Graduating students rise in support of 13 students not able to graduate because of their participation in anti-Israel protests during the 373rd Commencement Exercises at Harvard University, amid the ongoing conflict between Israel and Hamas, in Cambridge, Massachusetts, US, May 23, 2024. Photo: REUTERS/Brian Snyder

Antisemitism watchdog AMCHA Initiative has released a new “Anti-Zionist Faculty Barometer” which contains measurements of the severity of professors’ anti-Israel activism at over 700 US college campuses.

Last month, the organization launched a “National Campaign to Combat Faculty Antisemitism,” which aims to bring awareness to the correlation between increases in antisemitic incidents in higher education institutions and the presence of Faculty for Justice in Palestine (FJP) groups and other anti-Zionist professors who act as “foot-soldiers” for the anti-Israel movement.
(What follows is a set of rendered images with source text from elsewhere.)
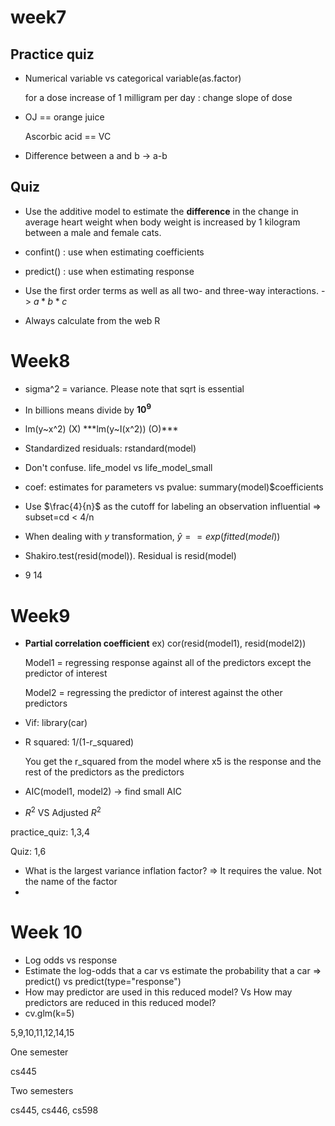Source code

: # week7

## Practice quiz

- Numerical variable vs categorical variable(as.factor)

  for a dose increase of 1 milligram per day : change slope of dose

- OJ == orange juice

  Ascorbic acid == VC

- Difference between a and b ->  a-b

## Quiz

- Use the additive model to estimate the **difference** in the change in average heart weight when body weight is increased by 1 kilogram between a male and female cats.

- confint() : use when estimating coefficients
- predict() : use when estimating response
- Use the first order terms as well as all two- and three-way interactions. -> $a*b*c$

- Always calculate from the web R 



# Week8

- sigma^2 = variance. Please note that sqrt is essential
- In billions means divide by **$10^9$**
- lm(y~x^2) (X) 
  ***lm(y~I(x^2)) (O)***

- Standardized residuals: rstandard(model)

- Don't confuse. life_model vs life_model_small
- coef: estimates for parameters vs pvalue: summary(model)$coefficients
- Use $\frac{4}{n}$ as the cutoff for labeling an observation influential => subset=cd < 4/n
- When dealing with $y$ transformation, $\hat{y} == exp(fitted(model))$ 
- Shakiro.test(resid(model)). Residual is resid(model)
- 9 14

# Week9

- **Partial correlation coefficient** ex) cor(resid(model1), resid(model2))

  Model1 = regressing response against all of the predictors except the predictor of interest

  Model2 = regressing the predictor of interest against the other predictors

- Vif: library(car)

- R squared: 1/(1-r_squared)

  You get the r_squared from the model where x5 is the response and the rest of the predictors as the predictors

- AIC(model1, model2) -> find small AIC

- $R^2$ VS Adjusted $R^2$

practice_quiz: 1,3,4

Quiz: 1,6

- What is the largest variance inflation factor? => It requires the value. Not the name of the factor
- 



# Week 10

- Log odds vs response
- Estimate the log-odds that a car vs estimate the probability that a car
  => predict() vs predict(type="response")
- How may predictor are used in this reduced model? Vs How may predictors are reduced in this reduced model?
- cv.glm(k=5)

5,9,10,11,12,14,15



One semester

cs445



Two semesters

cs445, cs446, cs598 



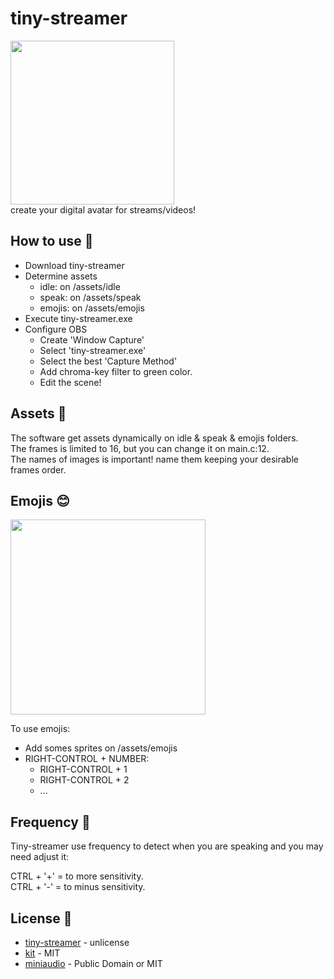 # tiny-streamer
<img width=262 src="https://github.com/FelipeIzolan/tiny-streamer/assets/80170121/cdf6500c-c8dc-48f4-ac59-117535af028e"></img>\
create your digital avatar for streams/videos!

## How to use 🔑

- Download tiny-streamer
- Determine assets
  - idle: on /assets/idle
  - speak: on /assets/speak
  - emojis: on /assets/emojis
- Execute tiny-streamer.exe
- Configure OBS
  - Create 'Window Capture'
  - Select 'tiny-streamer.exe'
  - Select the best 'Capture Method'
  - Add chroma-key filter to green color.
  - Edit the scene!

## Assets 👾
The software get assets dynamically on idle & speak & emojis folders.\
The frames is limited to 16, but you can change it on main.c:12.\
The names of images is important! name them keeping your desirable frames order.

## Emojis 😊
<img width=312 src="https://github.com/FelipeIzolan/tiny-streamer/assets/80170121/7ac8b10e-e0e2-4c02-b15e-c0374258fa75"/>

To use emojis:
- Add somes sprites on /assets/emojis
- RIGHT-CONTROL + NUMBER:
  - RIGHT-CONTROL + 1
  - RIGHT-CONTROL + 2
  - ...

## Frequency 🎤
Tiny-streamer use frequency to detect when you are speaking and you may need adjust it:

CTRL + '+' = to more sensitivity.\
CTRL + '-' = to minus sensitivity.

## License 📜

- [tiny-streamer](https://github.com/FelipeIzolan/tiny-streamer) - unlicense
- [kit](https://github.com/rxi/kit) - MIT
- [miniaudio](https://github.com/mackron/miniaudio) - Public Domain or MIT
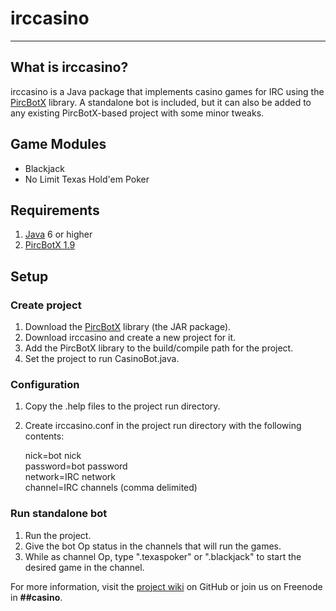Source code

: # irccasino #

---

## What is irccasino? ##
[1]: http://code.google.com/p/pircbotx/ "PircBotX"
[2]: http://www.oracle.com/technetwork/java/javase/downloads/index.html "Java SE"
[3]: http://repo1.maven.org/maven2/org/pircbotx/pircbotx/1.9/pircbotx-1.9.jar "pircbotx-1.9"
[4]: https://github.com/brrr2/irccasino/wiki "Wiki"
irccasino is a Java package that implements casino games for IRC using the [PircBotX][1] library. A standalone bot is included, but it can also be added to any existing PircBotX-based project with some minor tweaks.

## Game Modules ##
* Blackjack
* No Limit Texas Hold'em Poker

## Requirements ##
1. [Java][2] 6 or higher
2. [PircBotX 1.9][3]

## Setup ##
### Create project ###
1. Download the [PircBotX][3] library (the JAR package). 
2. Download irccasino and create a new project for it.
3. Add the PircBotX library to the build/compile path for the project.
4. Set the project to run CasinoBot.java.

### Configuration ###
1.  Copy the .help files to the project run directory.
2.  Create irccasino.conf in the project run directory with the following contents:
  
    nick=bot nick  
    password=bot password  
    network=IRC network  
    channel=IRC channels (comma delimited)  

### Run standalone bot ###
1. Run the project.
2. Give the bot Op status in the channels that will run the games.
3. While as channel Op, type ".texaspoker" or ".blackjack" to start the desired game in the channel.

For more information, visit the [project wiki][4] on GitHub or join us on Freenode in **##casino**.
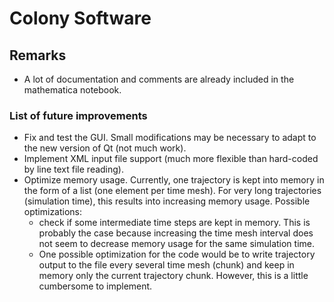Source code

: # Colony Software

## Remarks

- A lot of documentation and comments are already included in the mathematica notebook.

### List of future improvements

- Fix and test the GUI. Small modifications may be necessary to adapt to the new version of Qt (not much work).
- Implement XML input file support (much more flexible than hard-coded by line text file reading).
- Optimize memory usage. Currently, one trajectory is kept into memory in the form of a list (one element per time mesh). For very long trajectories (simulation time), this results into increasing memory usage. Possible optimizations:
    + check if some intermediate time steps are kept in memory. This is probably the case because increasing the time mesh interval does not seem to decrease memory usage for the same simulation time.
    + One possible optimization for the code would be to write trajectory output to the file every several time mesh (chunk) and keep in memory only the current trajectory chunk. However, this is a little cumbersome to implement.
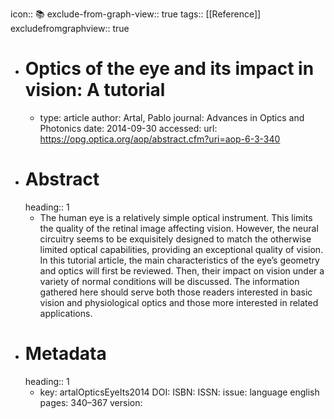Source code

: icon:: 📚
exclude-from-graph-view:: true
tags:: [[Reference]]
excludefromgraphview:: true

- # Optics of the eye and its impact in vision: A tutorial
	- type: article
	  author: Artal, Pablo
	  journal: Advances in Optics and Photonics
	  date: 2014-09-30
	  accessed: 
	  url: https://opg.optica.org/aop/abstract.cfm?uri=aop-6-3-340
- # Abstract
  heading:: 1
	- The human eye is a relatively simple optical instrument. This limits the quality of the retinal image affecting vision. However, the neural circuitry seems to be exquisitely designed to match the otherwise limited optical capabilities, providing an exceptional quality of vision. In this tutorial article, the main characteristics of the eye’s geometry and optics will first be reviewed. Then, their impact on vision under a variety of normal conditions will be discussed. The information gathered here should serve both those readers interested in basic vision and physiological optics and those more interested in related applications.
- # Metadata
  heading:: 1
	- key: artalOpticsEyeIts2014
	  DOI: 
	  ISBN: 
	  ISSN: 
	  issue: 
	  language english
	  pages: 340–367
	  version:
The “faculty barometer” continues that work, ranking hundreds of colleges on a 0-5 scale, from “negligible” to “extreme,” which indicates a “critical level of anti-Zionist faculty presence/activity.”

America’s most prestigious colleges and universities were categorized in the latter category, including Georgetown University, Columbia University, the University of Pennsylvania, Yale University, and Stanford University. Other highly regarded institutions registered in the runner up category — “severe”— such as Duke University, San Francisco State University, Brown University, and Dartmouth College.

As The Algemeiner has previously reported, FJP is a spinoff of Students for Justice in Palestine (SJP), a group with links to Islamist terrorist organizations. FJP chapters have been cropping up at colleges since Hamas’s massacre across southern Israel last Oct. 7, and throughout the 2023-2024 academic year, its members, which include faculty employed by the most elite US colleges, fostered campus unrest, circulated antisemitic cartoons, and advocated severing ties with Israeli companies and institutions of higher education.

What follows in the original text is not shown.